We ended up choosing the morning Bang Rak or “Village of Love” tour, and they were able to cater to our pescatarian dietary requests. The tour began at 10 a.m. near the Saphan Taksin BTS stop for our small group of seven people. This made for a great dynamic, as our tour guide, the experienced Khun Benz, was able to interact with all of us and easily answer questions we had as they came up.
Walking north a half block from the BTS stop, we came to a pickup truck that doubled as a drink and food truck. Here we tried banana with chocolate sauce wrapped in roti (roti means bread, and this version was a soft but thick variety, similar to naan) and iced pulled tea (“cha yen” in Thai), which was a delicious way to start the day. (The process of making the pulled tea looks similar to how Moroccan tea is poured. Our barista used the length of her arm to transfer the liquid from pot to cup and back and forth again).
What could have been a simple walk from one snack to the next was enhanced by Benz’s knowledge of our surroundings. The neighborhood had great significance to locals as Buddhists, Christians, Hindus and Muslims all have venerated places of worship coexisting within a couple-block radius of each other. At the same time, a location from the film “The Hangover 2” was also located along our route. The tour veered from pop culture to true Thai culture and history. Popping into a narrow side street, we were introduced to several people making kilos and kilos of red and green curry paste. The paste from this small, nondescript shop was going to be picked up shortly and delivered to nearby high-end hotel restaurants and others around the city. Freshly made curry paste is so incredibly fragrant that we had to hold ourselves back from eating it then and there.
Luckily, we were already on to our next bite, a fish cake on a stick. Fried but soft, the skewered cake had the consistency of a firm tofu but packed a delicious punch. Sold to us by a vendor in a narrow alleyway, there was no chance we would have ever know what she was selling much less work up the courage to try and order from her.
And so the rest of the tour went in the same vein: Benz ushered us into a restaurant or store and explained what we were about to try – and why this drink or that food was important to Thai culture – before we moved to the next location. More than half of the places were street vendors, and we had no “digestive” problems with anything we ate during the tour (a side note: Bangkok street food is usually fine for Westerns to eat). The other half of the food locations we visited were small restaurants, but that was not always outwardly apparent, especially to Westerners who are used to restaurants posting large signage out front.
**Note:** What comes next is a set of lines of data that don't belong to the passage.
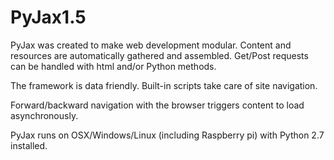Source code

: # PyJax1.5

PyJax was created to make web development modular.  Content and resources are automatically gathered and assembled.  Get/Post requests can be handled with html and/or Python methods.

The framework is data friendly.  Built-in scripts take care of site navigation.

Forward/backward navigation with the browser triggers content to load asynchronously.


PyJax runs on OSX/Windows/Linux (including Raspberry pi) with Python 2.7 installed.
One such place we stopped at was Prachak Pet Yang, a Chinese institution. First opened in 1909, it is known for its roasted pork, duck and freshly made egg noodles. Benz escorted our group to a small private room on the second floor. This was another aspect where the tour shined. We could have just been separated and seated among other diners, but every stop was orchestrated in advance. The food was brought out almost immediately after we arrived, and we were able to be seated as a group so we could get to know each other and talk about the food.
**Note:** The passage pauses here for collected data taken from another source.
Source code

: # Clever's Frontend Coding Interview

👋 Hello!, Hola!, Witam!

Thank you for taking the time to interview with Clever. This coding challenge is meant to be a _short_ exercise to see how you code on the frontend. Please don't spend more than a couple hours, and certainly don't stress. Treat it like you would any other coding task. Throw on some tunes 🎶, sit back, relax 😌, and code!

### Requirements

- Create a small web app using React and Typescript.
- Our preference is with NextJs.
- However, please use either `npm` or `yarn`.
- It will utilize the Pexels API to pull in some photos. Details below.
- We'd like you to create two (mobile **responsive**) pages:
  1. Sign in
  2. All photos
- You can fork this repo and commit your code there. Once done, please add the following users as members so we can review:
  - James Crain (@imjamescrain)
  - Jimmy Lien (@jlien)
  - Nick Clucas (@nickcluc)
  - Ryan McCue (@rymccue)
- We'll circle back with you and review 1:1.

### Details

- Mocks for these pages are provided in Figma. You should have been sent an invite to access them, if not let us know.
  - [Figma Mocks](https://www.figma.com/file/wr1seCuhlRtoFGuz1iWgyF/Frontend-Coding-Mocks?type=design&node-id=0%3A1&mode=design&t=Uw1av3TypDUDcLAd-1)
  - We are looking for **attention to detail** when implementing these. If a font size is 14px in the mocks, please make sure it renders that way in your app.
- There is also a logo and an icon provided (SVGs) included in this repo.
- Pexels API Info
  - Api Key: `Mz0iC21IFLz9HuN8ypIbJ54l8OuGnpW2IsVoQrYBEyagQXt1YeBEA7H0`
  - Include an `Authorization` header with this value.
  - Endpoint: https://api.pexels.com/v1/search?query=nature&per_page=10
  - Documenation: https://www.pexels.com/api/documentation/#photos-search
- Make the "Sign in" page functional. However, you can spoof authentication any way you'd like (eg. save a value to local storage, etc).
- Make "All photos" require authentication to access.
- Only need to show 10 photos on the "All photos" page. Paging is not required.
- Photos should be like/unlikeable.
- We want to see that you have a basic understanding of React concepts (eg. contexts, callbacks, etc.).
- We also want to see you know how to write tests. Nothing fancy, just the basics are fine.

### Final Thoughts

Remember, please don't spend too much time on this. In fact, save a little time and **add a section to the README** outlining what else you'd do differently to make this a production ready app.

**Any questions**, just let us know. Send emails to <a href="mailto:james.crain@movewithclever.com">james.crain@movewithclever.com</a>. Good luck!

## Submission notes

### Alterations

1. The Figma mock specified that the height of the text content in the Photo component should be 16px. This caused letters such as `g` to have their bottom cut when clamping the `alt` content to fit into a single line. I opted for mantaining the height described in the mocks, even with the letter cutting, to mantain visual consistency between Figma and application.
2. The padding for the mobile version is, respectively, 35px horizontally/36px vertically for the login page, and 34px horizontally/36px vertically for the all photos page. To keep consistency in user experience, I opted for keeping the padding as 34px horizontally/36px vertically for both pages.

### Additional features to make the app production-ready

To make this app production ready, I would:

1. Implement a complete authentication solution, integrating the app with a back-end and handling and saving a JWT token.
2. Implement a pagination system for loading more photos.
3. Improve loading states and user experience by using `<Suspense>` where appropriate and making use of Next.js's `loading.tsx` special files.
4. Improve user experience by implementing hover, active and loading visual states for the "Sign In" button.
Our last stop took us to Thanying, a restaurant owned by the sister of King Rama VII. It was much fancier than every previous eatery (after all, we were eating street food at times), but it was the perfect finish. While we waited for our last meal together, Benz explained to us the history and significance of the King to the Thai people, which was important since his birthday was just a few days away (an event that all of Thailand was preparing for). She also told us that Thanying had not only served Thai royalty, but the current King of Sweden and his spouse are particularly enamored with the cuisine they prepare. Our meal consisted of jasmine tea, green curry soup with white rice and pumpkin sticky rice for dessert. The curry was incredibly flavorful without being too spicy – a usual trait of green curry – because royals, we learned, are never suppose to sweat from the spiciness of any dish.
Ultimately, the 3.5 hours flew by way too quickly. The amount of food, drinks and information thrown our way filled our brains and bellies and made this is a top activity we recommend everyone heading to Bangkok.
Disclosure: We received a tour discount from Taste of Thailand in exchange for sharing our experience. As always, all thoughts and opinions are entirely our own. The walking tour was truly an enjoyable and worthwhile experience that we would recommend and definitely do again!